Go over the lines below, and when one contains the word "includegraphics", copy it.

[DATASET EXTRACT — start]

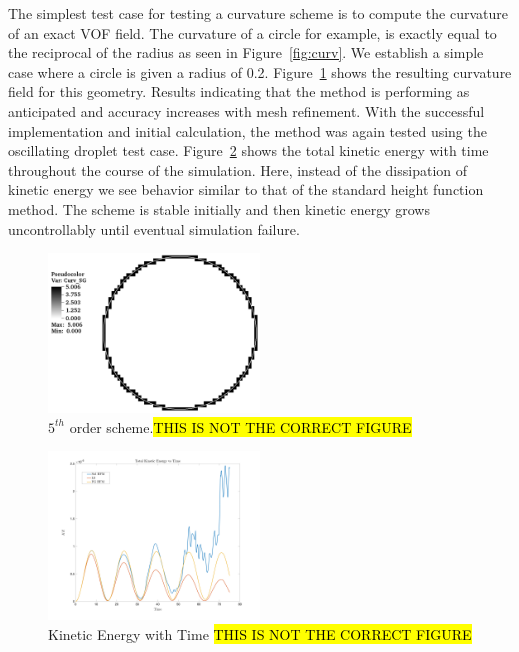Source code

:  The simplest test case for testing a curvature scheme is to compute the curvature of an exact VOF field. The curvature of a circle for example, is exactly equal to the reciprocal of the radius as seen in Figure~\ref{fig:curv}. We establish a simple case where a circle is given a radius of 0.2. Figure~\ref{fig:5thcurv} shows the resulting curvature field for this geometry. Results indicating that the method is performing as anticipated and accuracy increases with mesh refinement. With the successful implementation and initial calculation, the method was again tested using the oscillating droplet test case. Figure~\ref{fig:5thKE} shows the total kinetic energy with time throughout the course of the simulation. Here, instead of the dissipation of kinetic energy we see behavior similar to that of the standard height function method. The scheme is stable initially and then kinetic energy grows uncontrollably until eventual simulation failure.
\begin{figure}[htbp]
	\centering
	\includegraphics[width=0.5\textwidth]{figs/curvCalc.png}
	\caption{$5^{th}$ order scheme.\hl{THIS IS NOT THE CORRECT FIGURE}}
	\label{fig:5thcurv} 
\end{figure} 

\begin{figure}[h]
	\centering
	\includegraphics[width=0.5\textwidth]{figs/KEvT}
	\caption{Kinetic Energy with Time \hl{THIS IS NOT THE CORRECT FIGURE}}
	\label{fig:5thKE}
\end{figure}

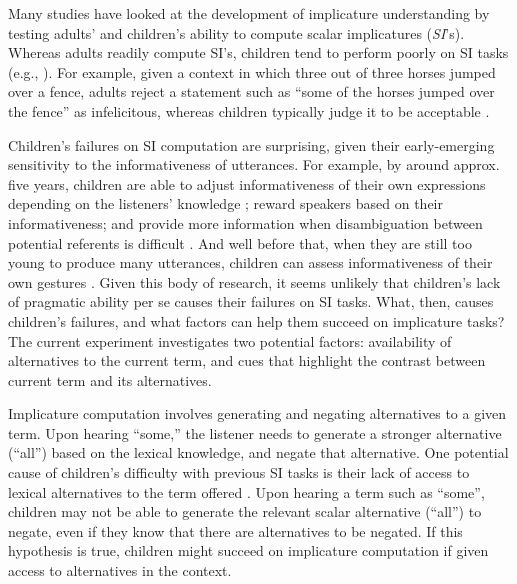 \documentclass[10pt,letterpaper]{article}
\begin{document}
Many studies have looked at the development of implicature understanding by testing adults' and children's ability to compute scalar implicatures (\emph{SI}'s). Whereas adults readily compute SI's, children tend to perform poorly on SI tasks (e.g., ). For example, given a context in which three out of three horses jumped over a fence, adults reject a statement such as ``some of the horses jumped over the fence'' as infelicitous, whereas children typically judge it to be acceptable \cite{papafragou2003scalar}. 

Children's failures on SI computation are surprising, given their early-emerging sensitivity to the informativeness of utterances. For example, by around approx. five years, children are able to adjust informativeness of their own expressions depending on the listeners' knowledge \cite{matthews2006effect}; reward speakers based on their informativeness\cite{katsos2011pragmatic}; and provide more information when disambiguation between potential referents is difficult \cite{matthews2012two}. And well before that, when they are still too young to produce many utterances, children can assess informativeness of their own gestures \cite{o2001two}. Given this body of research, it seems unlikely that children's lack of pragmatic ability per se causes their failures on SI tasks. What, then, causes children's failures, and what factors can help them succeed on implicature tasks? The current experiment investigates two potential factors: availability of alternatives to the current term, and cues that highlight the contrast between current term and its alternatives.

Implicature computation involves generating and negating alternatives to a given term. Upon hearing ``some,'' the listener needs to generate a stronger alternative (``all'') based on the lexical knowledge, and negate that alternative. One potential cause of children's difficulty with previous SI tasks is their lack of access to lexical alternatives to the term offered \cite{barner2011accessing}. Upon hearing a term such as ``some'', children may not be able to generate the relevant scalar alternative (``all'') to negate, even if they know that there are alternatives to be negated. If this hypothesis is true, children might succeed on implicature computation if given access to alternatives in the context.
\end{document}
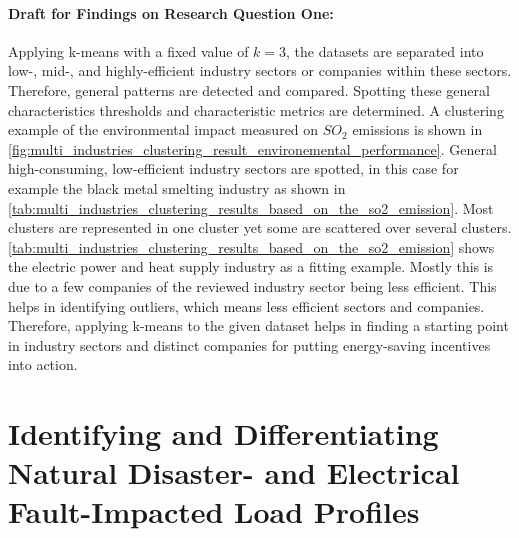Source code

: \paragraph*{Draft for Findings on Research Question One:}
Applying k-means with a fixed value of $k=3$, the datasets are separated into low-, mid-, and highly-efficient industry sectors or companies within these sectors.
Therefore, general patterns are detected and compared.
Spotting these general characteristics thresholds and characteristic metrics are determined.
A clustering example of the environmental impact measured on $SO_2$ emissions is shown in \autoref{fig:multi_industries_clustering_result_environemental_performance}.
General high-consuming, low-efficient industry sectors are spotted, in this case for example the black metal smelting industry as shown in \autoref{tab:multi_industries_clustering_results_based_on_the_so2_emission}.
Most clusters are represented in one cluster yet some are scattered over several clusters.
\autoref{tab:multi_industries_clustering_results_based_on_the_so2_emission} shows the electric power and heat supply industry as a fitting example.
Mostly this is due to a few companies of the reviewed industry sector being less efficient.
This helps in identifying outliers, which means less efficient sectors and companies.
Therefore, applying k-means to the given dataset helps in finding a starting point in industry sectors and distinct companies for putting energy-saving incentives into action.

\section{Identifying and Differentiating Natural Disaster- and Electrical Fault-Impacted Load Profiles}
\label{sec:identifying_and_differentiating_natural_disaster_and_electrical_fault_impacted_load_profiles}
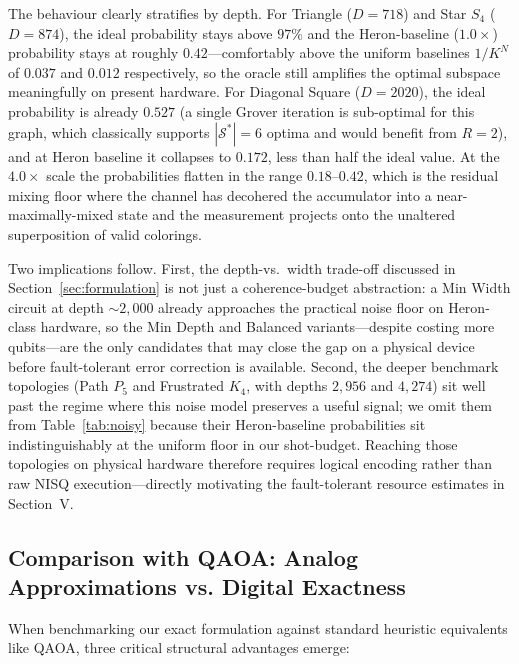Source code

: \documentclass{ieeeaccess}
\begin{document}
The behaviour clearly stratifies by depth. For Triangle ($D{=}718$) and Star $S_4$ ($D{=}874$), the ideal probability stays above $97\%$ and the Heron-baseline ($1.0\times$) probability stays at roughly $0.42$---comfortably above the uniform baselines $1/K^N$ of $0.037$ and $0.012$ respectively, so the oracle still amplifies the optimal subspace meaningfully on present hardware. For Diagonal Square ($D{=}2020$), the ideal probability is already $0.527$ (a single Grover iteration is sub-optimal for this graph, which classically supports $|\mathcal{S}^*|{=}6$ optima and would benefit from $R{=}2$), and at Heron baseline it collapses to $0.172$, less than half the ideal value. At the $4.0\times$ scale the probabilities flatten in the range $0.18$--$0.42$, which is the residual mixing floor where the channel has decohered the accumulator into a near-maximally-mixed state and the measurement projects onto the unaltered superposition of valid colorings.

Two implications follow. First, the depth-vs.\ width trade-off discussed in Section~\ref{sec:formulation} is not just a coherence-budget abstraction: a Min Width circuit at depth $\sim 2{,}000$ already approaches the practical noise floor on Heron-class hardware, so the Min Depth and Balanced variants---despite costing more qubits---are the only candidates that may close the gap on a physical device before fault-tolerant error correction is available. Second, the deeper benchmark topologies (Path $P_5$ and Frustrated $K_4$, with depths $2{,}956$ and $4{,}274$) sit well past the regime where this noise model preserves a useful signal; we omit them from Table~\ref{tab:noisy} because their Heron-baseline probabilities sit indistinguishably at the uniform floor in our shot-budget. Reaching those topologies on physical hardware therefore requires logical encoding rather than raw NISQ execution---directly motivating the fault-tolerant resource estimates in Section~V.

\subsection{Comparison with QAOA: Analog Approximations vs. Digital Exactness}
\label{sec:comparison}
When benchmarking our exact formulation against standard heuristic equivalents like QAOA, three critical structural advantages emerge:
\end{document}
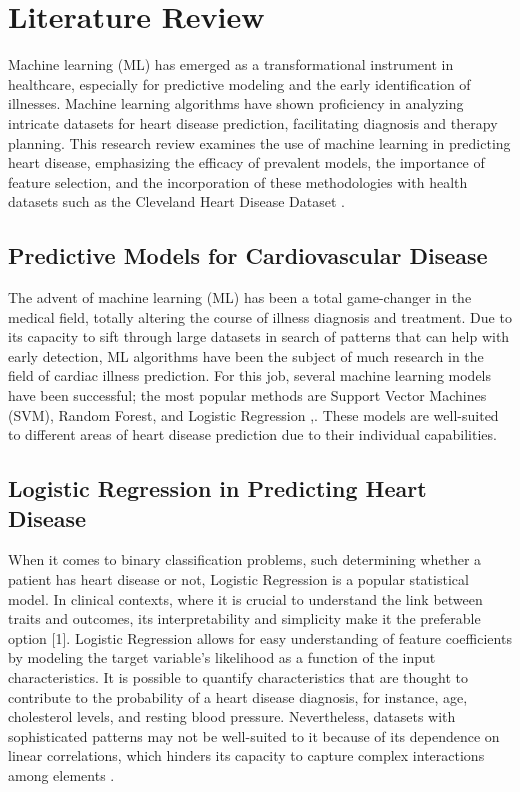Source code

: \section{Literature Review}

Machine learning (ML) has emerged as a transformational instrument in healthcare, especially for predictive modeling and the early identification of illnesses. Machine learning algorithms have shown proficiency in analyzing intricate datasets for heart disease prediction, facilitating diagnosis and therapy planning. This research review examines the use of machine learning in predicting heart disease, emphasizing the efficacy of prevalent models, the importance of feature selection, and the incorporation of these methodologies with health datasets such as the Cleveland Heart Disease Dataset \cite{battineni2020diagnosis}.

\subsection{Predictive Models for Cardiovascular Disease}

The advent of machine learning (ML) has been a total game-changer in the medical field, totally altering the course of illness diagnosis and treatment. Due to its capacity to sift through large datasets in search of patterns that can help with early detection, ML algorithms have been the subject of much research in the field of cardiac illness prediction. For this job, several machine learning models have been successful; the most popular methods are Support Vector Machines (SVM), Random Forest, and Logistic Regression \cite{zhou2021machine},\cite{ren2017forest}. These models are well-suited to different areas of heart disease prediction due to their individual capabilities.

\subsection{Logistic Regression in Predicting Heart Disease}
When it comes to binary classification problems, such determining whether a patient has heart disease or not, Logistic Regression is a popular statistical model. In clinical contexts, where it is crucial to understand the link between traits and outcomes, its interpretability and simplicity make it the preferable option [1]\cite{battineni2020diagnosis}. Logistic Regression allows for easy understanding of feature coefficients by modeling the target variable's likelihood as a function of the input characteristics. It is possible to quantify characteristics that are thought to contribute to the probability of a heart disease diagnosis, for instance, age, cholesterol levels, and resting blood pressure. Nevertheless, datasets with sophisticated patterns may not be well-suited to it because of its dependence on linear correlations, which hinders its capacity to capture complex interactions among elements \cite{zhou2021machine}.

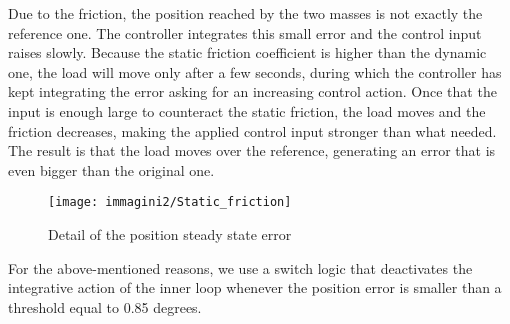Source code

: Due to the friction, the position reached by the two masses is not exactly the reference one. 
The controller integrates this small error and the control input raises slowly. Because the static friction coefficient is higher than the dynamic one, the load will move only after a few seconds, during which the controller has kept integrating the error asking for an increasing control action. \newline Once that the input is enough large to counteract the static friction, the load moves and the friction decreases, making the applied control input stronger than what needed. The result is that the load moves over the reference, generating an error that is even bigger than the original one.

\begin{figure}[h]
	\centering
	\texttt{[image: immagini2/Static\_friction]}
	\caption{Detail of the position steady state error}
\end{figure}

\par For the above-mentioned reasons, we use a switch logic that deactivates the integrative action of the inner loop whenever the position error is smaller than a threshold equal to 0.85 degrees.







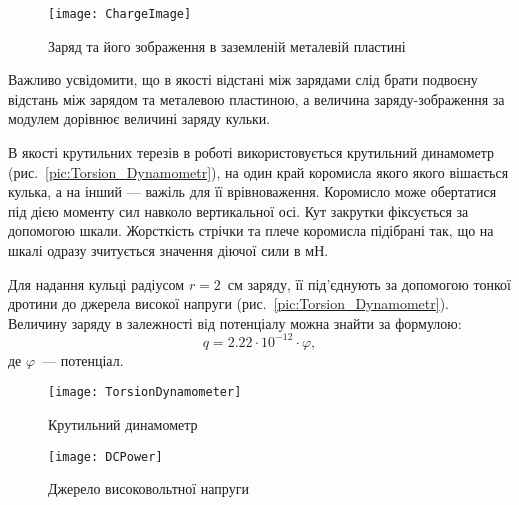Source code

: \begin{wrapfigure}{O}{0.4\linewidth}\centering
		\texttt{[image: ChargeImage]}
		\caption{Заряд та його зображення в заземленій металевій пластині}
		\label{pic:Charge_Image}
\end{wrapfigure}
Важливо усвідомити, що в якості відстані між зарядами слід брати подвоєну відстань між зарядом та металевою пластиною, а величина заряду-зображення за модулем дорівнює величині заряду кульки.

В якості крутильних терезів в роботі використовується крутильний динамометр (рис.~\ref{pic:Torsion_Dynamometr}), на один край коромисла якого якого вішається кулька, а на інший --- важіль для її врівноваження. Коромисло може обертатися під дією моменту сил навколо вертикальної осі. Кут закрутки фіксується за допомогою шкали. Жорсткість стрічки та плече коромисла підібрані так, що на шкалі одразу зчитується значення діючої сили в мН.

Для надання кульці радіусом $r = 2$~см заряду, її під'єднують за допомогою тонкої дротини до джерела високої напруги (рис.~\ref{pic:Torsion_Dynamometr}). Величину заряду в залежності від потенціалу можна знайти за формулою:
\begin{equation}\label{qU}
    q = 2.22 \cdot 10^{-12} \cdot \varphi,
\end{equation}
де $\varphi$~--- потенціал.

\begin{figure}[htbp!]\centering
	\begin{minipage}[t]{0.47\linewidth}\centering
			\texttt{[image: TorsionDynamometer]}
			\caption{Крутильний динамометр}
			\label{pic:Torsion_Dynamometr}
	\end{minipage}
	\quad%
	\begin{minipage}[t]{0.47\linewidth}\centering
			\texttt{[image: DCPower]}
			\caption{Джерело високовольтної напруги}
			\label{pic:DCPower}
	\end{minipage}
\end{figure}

[DATASET EXTRACT — finish]

▸ **EXPECTED OUTPUT**
	\includegraphics[width=0.5\textwidth]{figs/curvCalc.png}
	\includegraphics[width=0.5\textwidth]{figs/KEvT}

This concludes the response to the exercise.